Most earplugs made are dual use: for swim and for noise reduction. All Mack's are dual-use as well as I can tell, though some of their models are optimized for one over the other, as you see from the description above of the model with the removable neck cord. Both kinds of Mack's earplugs – moldable and pre-molded flanged – are shown below in their packaging.
I haven't yet had the moldable silicone putty style fall out. They are extremely waterproof. Mack's says they're good up to 5 uses. The instructions say roll them into a ball and push them in each ear. Following the advice of a forum reader I make a bit of a cone out of it and push it in (no need to push hard) and flatten the rest of the putty flush with the ear.
Since Mack's intro'd these in 1962 they've been copied by Nike, Speedo, TYR, and by the drug store chains. Usually these chains have Mack's and their knock-off side-by-side; CVS has the temerity to sell theirs but not the originator's. Peter Benner says the "homages" are Chinese knock-offs. He says Mack's are made in the U.S., manufactured on the other side of the drywall, 10 feet from his office.
Use these moldable earplugs until they're no longer sticky (up to 5 uses per pair). Mack's doesn't recommend cleaning them, but alcohol or soap and water will not hurt them. Do you start a new molding process with each swim? I do. But, user preference.
A number of folks mention the use of Speedo's earplugs and as well as I can tell this company offers the same two kinds of earplugs that Mack's offers: moldable and pre-molded. The image below shows Speedos' models for sale.
Then there is the option of getting custom earplugs and I just have no experience with these.
"I use earplugs," says Slowtwitch Forum Reader DrunkIrishman. "I was getting dizzy and sick every time I got out of the water, someone suggested using earplugs. Magically I never got dizzy or sick again." But based on his user name he still probably gets sick or dizzy, just by his dryland behavior.
Jonathan22 "only uses earplugs in salt water swims." Leddy "has been researching ear plugs since my son has chronic ear infections." Pro Plugs are what solved it for her family, though she admits plugs fall out and recommends Mack's Ear Bands (I have not had that problem and so have not used the band). Shelius says, "I use them every swim, otherwise I get a bit dizzy," and her preference is Zoggs Silicone Ear Plugs which appears similar to Mack's and the Mack's "homages." Tri52082, and dangle, use Mack's Aquablocks.
Tigerchick – excuse me, Dr. Tigerchick – who is the resident swim den mother of Slowtwitch, is a lover of silicone moldable earplugs though she is not picky about the brand. Both Dr. Tigerchick and SLOgoing mention that they use noseplugs when using their Powerbreathers, but that's another topic.
And finally mcclelland mirrors my own history. "I started using the Mack's (moldable silicone style) last season after never having had a need for earplugs my entire life up til now (I'm 43).
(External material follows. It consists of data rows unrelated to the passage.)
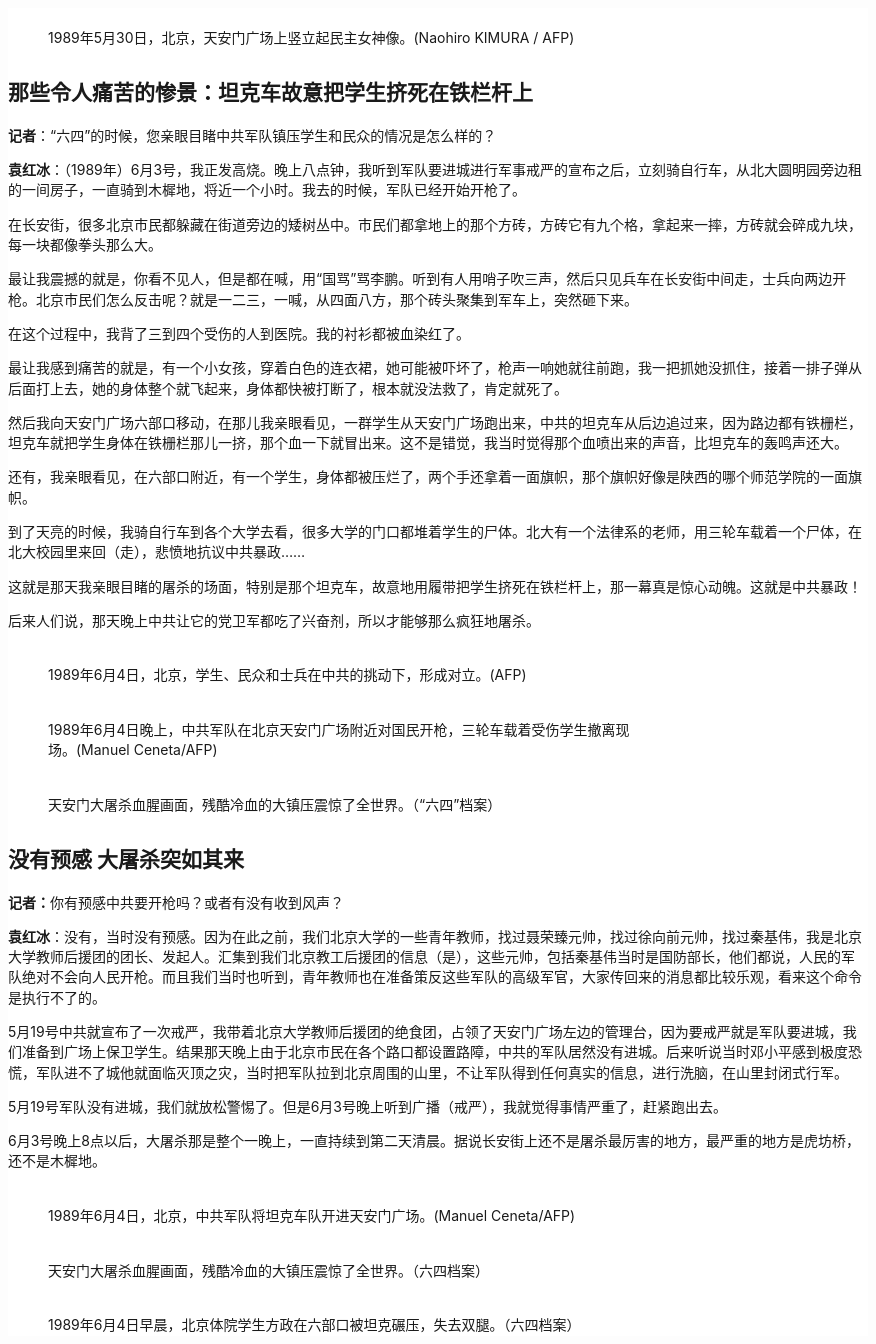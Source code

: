 <figure id="attachment_12996506" aria-describedby="caption-attachment-12996506" style="width: 600px" class="wp-caption aligncenter"><a target="_blank" href="https://i.epochtimes.com/assets/uploads/2021/06/id12996506-2106022304421528.jpg"><img decoding="async" class="size-large wp-image-12996506" src="https://i.epochtimes.com/assets/uploads/2021/06/id12996506-2106022304421528-600x396.jpg" alt="" width="600" b="396" /></a><figcaption id="caption-attachment-12996506" class="wp-caption-text">1989年5月30日，北京，天安门广场上竖立起民主女神像。(Naohiro KIMURA / AFP)</figcaption></figure>
<h2>那些令人痛苦的惨景：坦克车故意把学生挤死在铁栏杆上</h2>
<p><strong>记者</strong>：“六四”的时候，您亲眼目睹中共军队镇压学生和民众的情况是怎么样的？</p>
<p><strong>袁红冰</strong>：（1989年）6月3号，我正发高烧。晚上八点钟，我听到军队要进城进行军事戒严的宣布之后，立刻骑自行车，从北大圆明园旁边租的一间房子，一直骑到木樨地，将近一个小时。我去的时候，军队已经开始开枪了。</p>
<p>在长安街，很多北京市民都躲藏在街道旁边的矮树丛中。市民们都拿地上的那个方砖，方砖它有九个格，拿起来一摔，方砖就会碎成九块，每一块都像拳头那么大。</p>
<p>最让我震撼的就是，你看不见人，但是都在喊，用“国骂”骂李鹏。听到有人用哨子吹三声，然后只见兵车在长安街中间走，士兵向两边开枪。北京市民们怎么反击呢？就是一二三，一喊，从四面八方，那个砖头聚集到军车上，突然砸下来。</p>
<p>在这个过程中，我背了三到四个受伤的人到医院。我的衬衫都被血染红了。</p>
<p>最让我感到痛苦的就是，有一个小女孩，穿着白色的连衣裙，她可能被吓坏了，枪声一响她就往前跑，我一把抓她没抓住，接着一排子弹从后面打上去，她的身体整个就飞起来，身体都快被打断了，根本就没法救了，肯定就死了。</p>
<p>然后我向天安门广场六部口移动，在那儿我亲眼看见，一群学生从天安门广场跑出来，中共的坦克车从后边追过来，因为路边都有铁栅栏，坦克车就把学生身体在铁栅栏那儿一挤，那个血一下就冒出来。这不是错觉，我当时觉得那个血喷出来的声音，比坦克车的轰鸣声还大。</p>
<p>还有，我亲眼看见，在六部口附近，有一个学生，身体都被压烂了，两个手还拿着一面旗帜，那个旗帜好像是陕西的哪个师范学院的一面旗帜。</p>
<p>到了天亮的时候，我骑自行车到各个大学去看，很多大学的门口都堆着学生的尸体。北大有一个法律系的老师，用三轮车载着一个尸体，在北大校园里来回（走），悲愤地抗议中共暴政……</p>
<p>这就是那天我亲眼目睹的屠杀的场面，特别是那个坦克车，故意地用履带把学生挤死在铁栏杆上，那一幕真是惊心动魄。这就是中共暴政！</p>
<p>后来人们说，那天晚上中共让它的党卫军都吃了兴奋剂，所以才能够那么疯狂地屠杀。</p>
<figure id="attachment_12996508" aria-describedby="caption-attachment-12996508" style="width: 600px" class="wp-caption aligncenter"><a target="_blank" href="https://i.epochtimes.com/assets/uploads/2021/06/id12996508-2106022312051528.jpg"><img decoding="async" class="size-large wp-image-12996508" src="https://i.epochtimes.com/assets/uploads/2021/06/id12996508-2106022312051528-600x400.jpg" alt="" width="600" b="400" /></a><figcaption id="caption-attachment-12996508" class="wp-caption-text">1989年6月4日，北京，学生、民众和士兵在中共的挑动下，形成对立。(AFP)</figcaption></figure>
<figure id="attachment_12987402" aria-describedby="caption-attachment-12987402" style="width: 600px" class="wp-caption aligncenter"><a target="_blank" href="https://i.epochtimes.com/assets/uploads/2021/05/id12987402-000_Hkg3644291-1.jpg"><img decoding="async" class="size-large wp-image-12987402" src="https://i.epochtimes.com/assets/uploads/2021/05/id12987402-000_Hkg3644291-1-600x431.jpg" alt="" width="600" b="431" /></a><figcaption id="caption-attachment-12987402" class="wp-caption-text">1989年6月4日晚上，中共军队在北京天安门广场附近对国民开枪，三轮车载着受伤学生撤离现场。(Manuel Ceneta/AFP)</figcaption></figure>
<figure id="attachment_12998872" aria-describedby="caption-attachment-12998872" style="width: 600px" class="wp-caption aligncenter"><a target="_blank" href="https://i.epochtimes.com/assets/uploads/2021/06/id12998872-1501301608182436-e1622576332329.jpeg"><img decoding="async" class="size-large wp-image-12998872" src="https://i.epochtimes.com/assets/uploads/2021/06/id12998872-1501301608182436-e1622576332329-600x371.jpeg" alt="" width="600" b="371" /></a><figcaption id="caption-attachment-12998872" class="wp-caption-text">天安门大屠杀血腥画面，残酷冷血的大镇压震惊了全世界。（“六四”档案）</figcaption></figure>
<h2>没有预感 大屠杀突如其来</h2>
<p><strong>记者：</strong>你有预感中共要开枪吗？或者有没有收到风声？</p>
<p><strong>袁红冰</strong>：没有，当时没有预感。因为在此之前，我们北京大学的一些青年教师，找过聂荣臻元帅，找过徐向前元帅，找过秦基伟，我是北京大学教师后援团的团长、发起人。汇集到我们北京教工后援团的信息（是），这些元帅，包括秦基伟当时是国防部长，他们都说，人民的军队绝对不会向人民开枪。而且我们当时也听到，青年教师也在准备策反这些军队的高级军官，大家传回来的消息都比较乐观，看来这个命令是执行不了的。</p>
<p>5月19号中共就宣布了一次戒严，我带着北京大学教师后援团的绝食团，占领了天安门广场左边的管理台，因为要戒严就是军队要进城，我们准备到广场上保卫学生。结果那天晚上由于北京市民在各个路口都设置路障，中共的军队居然没有进城。后来听说当时邓小平感到极度恐慌，军队进不了城他就面临灭顶之灾，当时把军队拉到北京周围的山里，不让军队得到任何真实的信息，进行洗脑，在山里封闭式行军。</p>
<p>5月19号军队没有进城，我们就放松警惕了。但是6月3号晚上听到广播（戒严），我就觉得事情严重了，赶紧跑出去。</p>
<p>6月3号晚上8点以后，大屠杀那是整个一晚上，一直持续到第二天清晨。据说长安街上还不是屠杀最厉害的地方，最严重的地方是虎坊桥，还不是木樨地。</p>
<figure id="attachment_14191552" aria-describedby="caption-attachment-14191552" style="width: 600px" class="wp-caption aligncenter"><a target="_blank" href="https://i.epochtimes.com/assets/uploads/2024/02/id14191552-2106022312171528.jpg"><img decoding="async" class="size-large wp-image-14191552" src="https://i.epochtimes.com/assets/uploads/2024/02/id14191552-2106022312171528-600x390.jpg" alt="" width="600" b="390" /></a><figcaption id="caption-attachment-14191552" class="wp-caption-text">1989年6月4日，北京，中共军队将坦克车队开进天安门广场。(Manuel Ceneta/AFP)</figcaption></figure>
<figure id="attachment_12998879" aria-describedby="caption-attachment-12998879" style="width: 600px" class="wp-caption aligncenter"><a target="_blank" href="https://i.epochtimes.com/assets/uploads/2021/06/id12998879-1406020409071975-600x429-e1622576358581.jpeg"><img decoding="async" class="size-large wp-image-12998879" src="https://i.epochtimes.com/assets/uploads/2021/06/id12998879-1406020409071975-600x429-e1622576358581-600x429.jpeg" alt="" width="600" b="429" /></a><figcaption id="caption-attachment-12998879" class="wp-caption-text">天安门大屠杀血腥画面，残酷冷血的大镇压震惊了全世界。（六四档案）</figcaption></figure>
<figure id="attachment_14260251" aria-describedby="caption-attachment-14260251" style="width: 557px" class="wp-caption aligncenter"><a target="_blank" href="https://i.epochtimes.com/assets/uploads/2024/05/id14260251-505300814628-557x400.jpeg"><img decoding="async" class="size-full wp-image-14260251" src="https://i.epochtimes.com/assets/uploads/2024/05/id14260251-505300814628-557x400.jpeg" alt="" width="557" b="400" /></a><figcaption id="caption-attachment-14260251" class="wp-caption-text">1989年6月4日早晨，北京体院学生方政在六部口被坦克碾压，失去双腿。（六四档案）</figcaption></figure>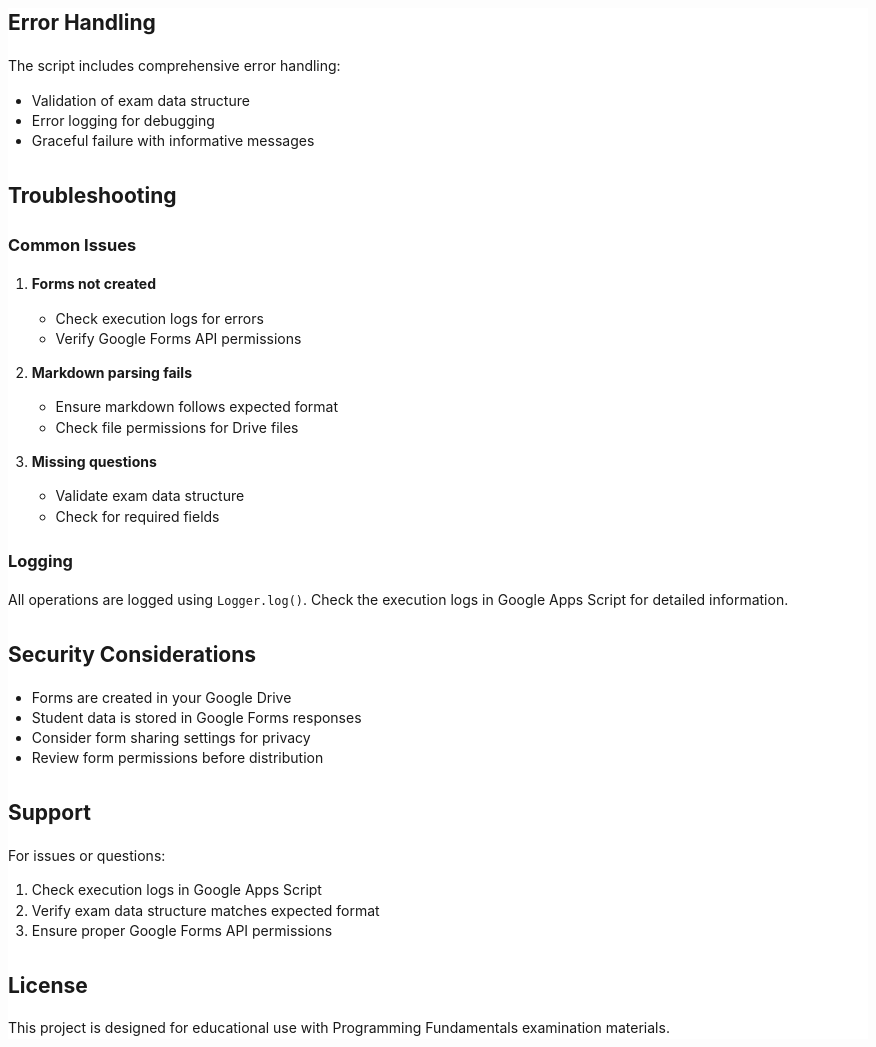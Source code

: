 ## Error Handling

The script includes comprehensive error handling:
- Validation of exam data structure
- Error logging for debugging
- Graceful failure with informative messages

## Troubleshooting

### Common Issues

1. **Forms not created**
   - Check execution logs for errors
   - Verify Google Forms API permissions

2. **Markdown parsing fails**
   - Ensure markdown follows expected format
   - Check file permissions for Drive files

3. **Missing questions**
   - Validate exam data structure
   - Check for required fields

### Logging
All operations are logged using `Logger.log()`. Check the execution logs in Google Apps Script for detailed information.

## Security Considerations

- Forms are created in your Google Drive
- Student data is stored in Google Forms responses
- Consider form sharing settings for privacy
- Review form permissions before distribution

## Support

For issues or questions:
1. Check execution logs in Google Apps Script
2. Verify exam data structure matches expected format
3. Ensure proper Google Forms API permissions

## License

This project is designed for educational use with Programming Fundamentals examination materials.
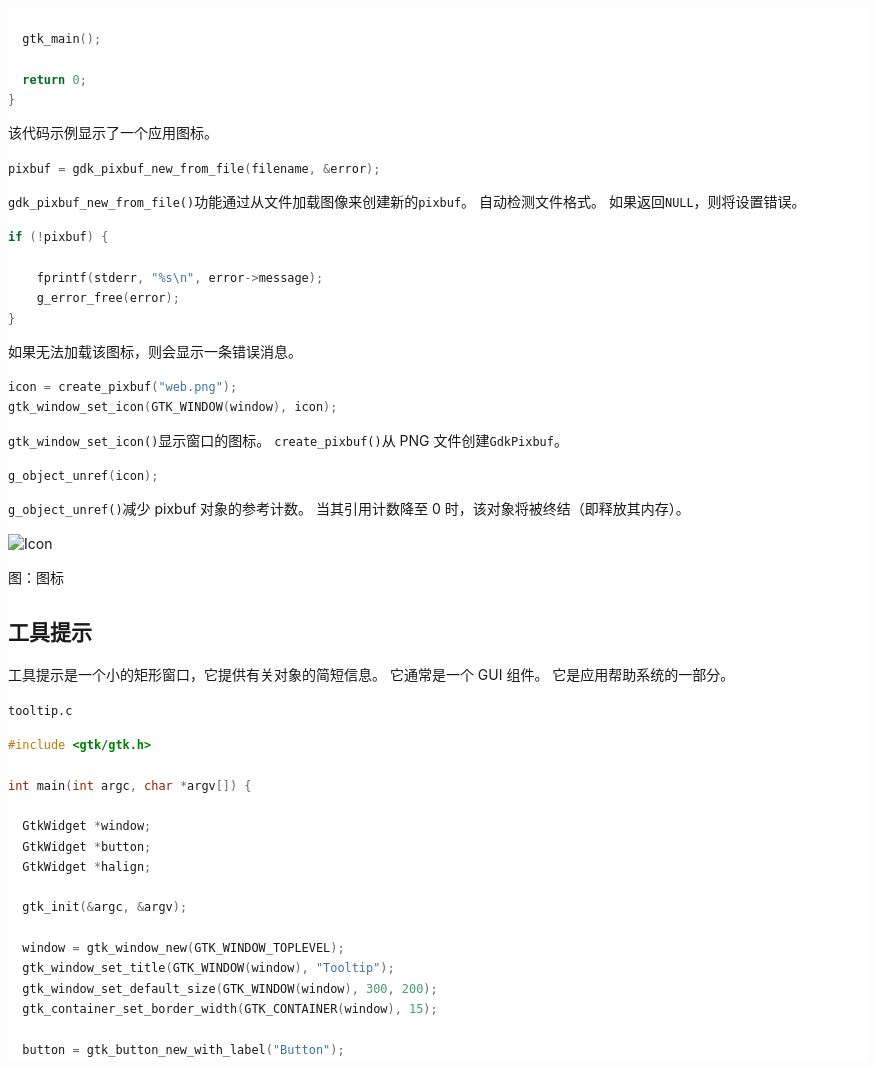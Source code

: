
 ```c

  gtk_main();

  return 0;
}

```

该代码示例显示了一个应用图标。

```c
pixbuf = gdk_pixbuf_new_from_file(filename, &error);

```

`gdk_pixbuf_new_from_file()`功能通过从文件加载图像来创建新的`pixbuf`。 自动检测文件格式。 如果返回`NULL`，则将设置错误。

```c
if (!pixbuf) {

    fprintf(stderr, "%s\n", error->message);
    g_error_free(error);
}

```

如果无法加载该图标，则会显示一条错误消息。

```c
icon = create_pixbuf("web.png");  
gtk_window_set_icon(GTK_WINDOW(window), icon);

```

`gtk_window_set_icon()`显示窗口的图标。 `create_pixbuf()`从 PNG 文件创建`GdkPixbuf`。

```c
g_object_unref(icon);

```

`g_object_unref()`减少 pixbuf 对象的参考计数。 当其引用计数降至 0 时，该对象将被终结（即释放其内存）。

![Icon](img/5d6c238352f3c192272289e5ea1a3ea1.jpg)

图：图标

## 工具提示

工具提示是一个小的矩形窗口，它提供有关对象的简短信息。 它通常是一个 GUI 组件。 它是应用帮助系统的一部分。

`tooltip.c`

```c
#include <gtk/gtk.h>

int main(int argc, char *argv[]) {

  GtkWidget *window;
  GtkWidget *button;
  GtkWidget *halign;

  gtk_init(&argc, &argv);

  window = gtk_window_new(GTK_WINDOW_TOPLEVEL);
  gtk_window_set_title(GTK_WINDOW(window), "Tooltip");
  gtk_window_set_default_size(GTK_WINDOW(window), 300, 200);
  gtk_container_set_border_width(GTK_CONTAINER(window), 15);

  button = gtk_button_new_with_label("Button");
```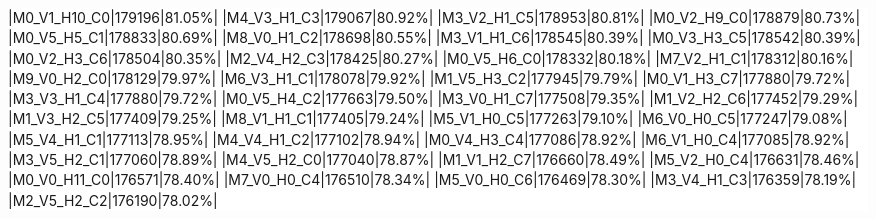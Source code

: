 |M0_V1_H10_C0|179196|81.05%|
|M4_V3_H1_C3|179067|80.92%|
|M3_V2_H1_C5|178953|80.81%|
|M0_V2_H9_C0|178879|80.73%|
|M0_V5_H5_C1|178833|80.69%|
|M8_V0_H1_C2|178698|80.55%|
|M3_V1_H1_C6|178545|80.39%|
|M0_V3_H3_C5|178542|80.39%|
|M0_V2_H3_C6|178504|80.35%|
|M2_V4_H2_C3|178425|80.27%|
|M0_V5_H6_C0|178332|80.18%|
|M7_V2_H1_C1|178312|80.16%|
|M9_V0_H2_C0|178129|79.97%|
|M6_V3_H1_C1|178078|79.92%|
|M1_V5_H3_C2|177945|79.79%|
|M0_V1_H3_C7|177880|79.72%|
|M3_V3_H1_C4|177880|79.72%|
|M0_V5_H4_C2|177663|79.50%|
|M3_V0_H1_C7|177508|79.35%|
|M1_V2_H2_C6|177452|79.29%|
|M1_V3_H2_C5|177409|79.25%|
|M8_V1_H1_C1|177405|79.24%|
|M5_V1_H0_C5|177263|79.10%|
|M6_V0_H0_C5|177247|79.08%|
|M5_V4_H1_C1|177113|78.95%|
|M4_V4_H1_C2|177102|78.94%|
|M0_V4_H3_C4|177086|78.92%|
|M6_V1_H0_C4|177085|78.92%|
|M3_V5_H2_C1|177060|78.89%|
|M4_V5_H2_C0|177040|78.87%|
|M1_V1_H2_C7|176660|78.49%|
|M5_V2_H0_C4|176631|78.46%|
|M0_V0_H11_C0|176571|78.40%|
|M7_V0_H0_C4|176510|78.34%|
|M5_V0_H0_C6|176469|78.30%|
|M3_V4_H1_C3|176359|78.19%|
|M2_V5_H2_C2|176190|78.02%|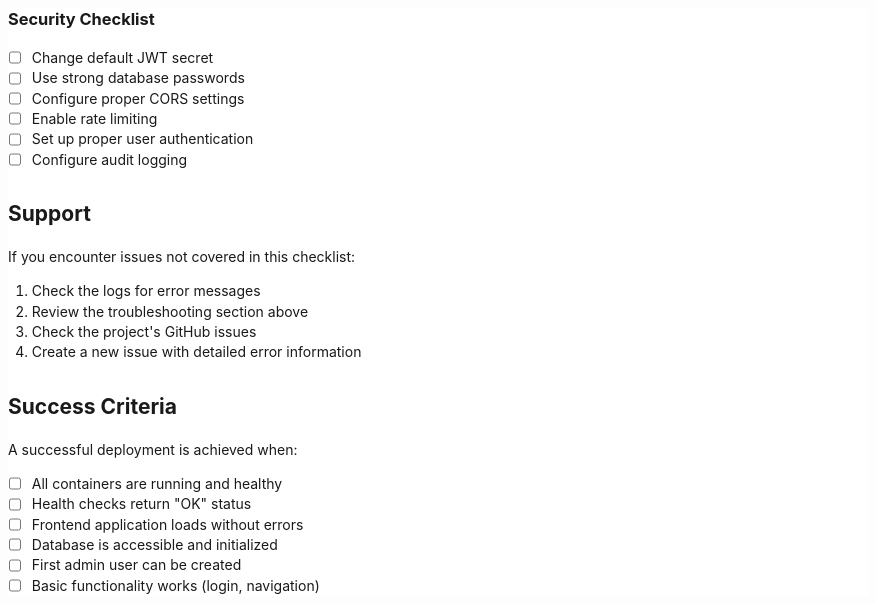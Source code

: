 ### Security Checklist
- [ ] Change default JWT secret
- [ ] Use strong database passwords
- [ ] Configure proper CORS settings
- [ ] Enable rate limiting
- [ ] Set up proper user authentication
- [ ] Configure audit logging

## Support

If you encounter issues not covered in this checklist:
1. Check the logs for error messages
2. Review the troubleshooting section above
3. Check the project's GitHub issues
4. Create a new issue with detailed error information

## Success Criteria

A successful deployment is achieved when:
- [ ] All containers are running and healthy
- [ ] Health checks return "OK" status
- [ ] Frontend application loads without errors
- [ ] Database is accessible and initialized
- [ ] First admin user can be created
- [ ] Basic functionality works (login, navigation) 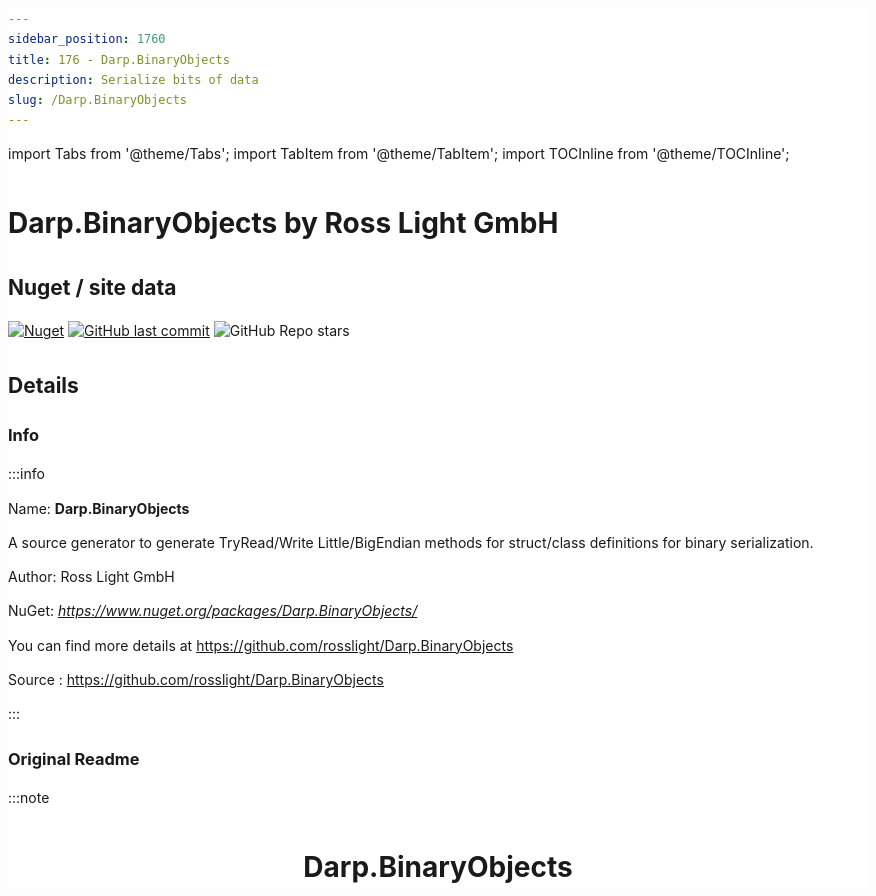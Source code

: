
 ```yaml
---
sidebar_position: 1760
title: 176 - Darp.BinaryObjects
description: Serialize bits of data
slug: /Darp.BinaryObjects
---
```

import Tabs from '@theme/Tabs';
import TabItem from '@theme/TabItem';
import TOCInline from '@theme/TOCInline';

# Darp.BinaryObjects  by Ross Light GmbH


<TOCInline toc={toc}  />

## Nuget / site data
[![Nuget](https://img.shields.io/nuget/dt/Darp.BinaryObjects?label=Darp.BinaryObjects)](https://www.nuget.org/packages/Darp.BinaryObjects/)
[![GitHub last commit](https://img.shields.io/github/last-commit/rosslight/Darp.BinaryObjects?label=updated)](https://github.com/rosslight/Darp.BinaryObjects)
![GitHub Repo stars](https://img.shields.io/github/stars/rosslight/Darp.BinaryObjects?style=social)

## Details

### Info
:::info

Name: **Darp.BinaryObjects**

A source generator to generate TryRead/Write Little/BigEndian methods for struct/class definitions for binary serialization.

Author: Ross Light GmbH

NuGet: 
*https://www.nuget.org/packages/Darp.BinaryObjects/*   


You can find more details at https://github.com/rosslight/Darp.BinaryObjects

Source : https://github.com/rosslight/Darp.BinaryObjects

:::

### Original Readme
:::note

<div align="center">

# Darp.BinaryObjects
Out of the blue, I started retaining water in my ears and a got couple of minor infections.
"The Mack's stay in well if you make sure they are completely dry first," continues mcclelland, "and roll them into a nice ball. Any water on them or in your ear before putting them in and they will not stay. Dry them after use and keep them clean and they will continue to work well time after time."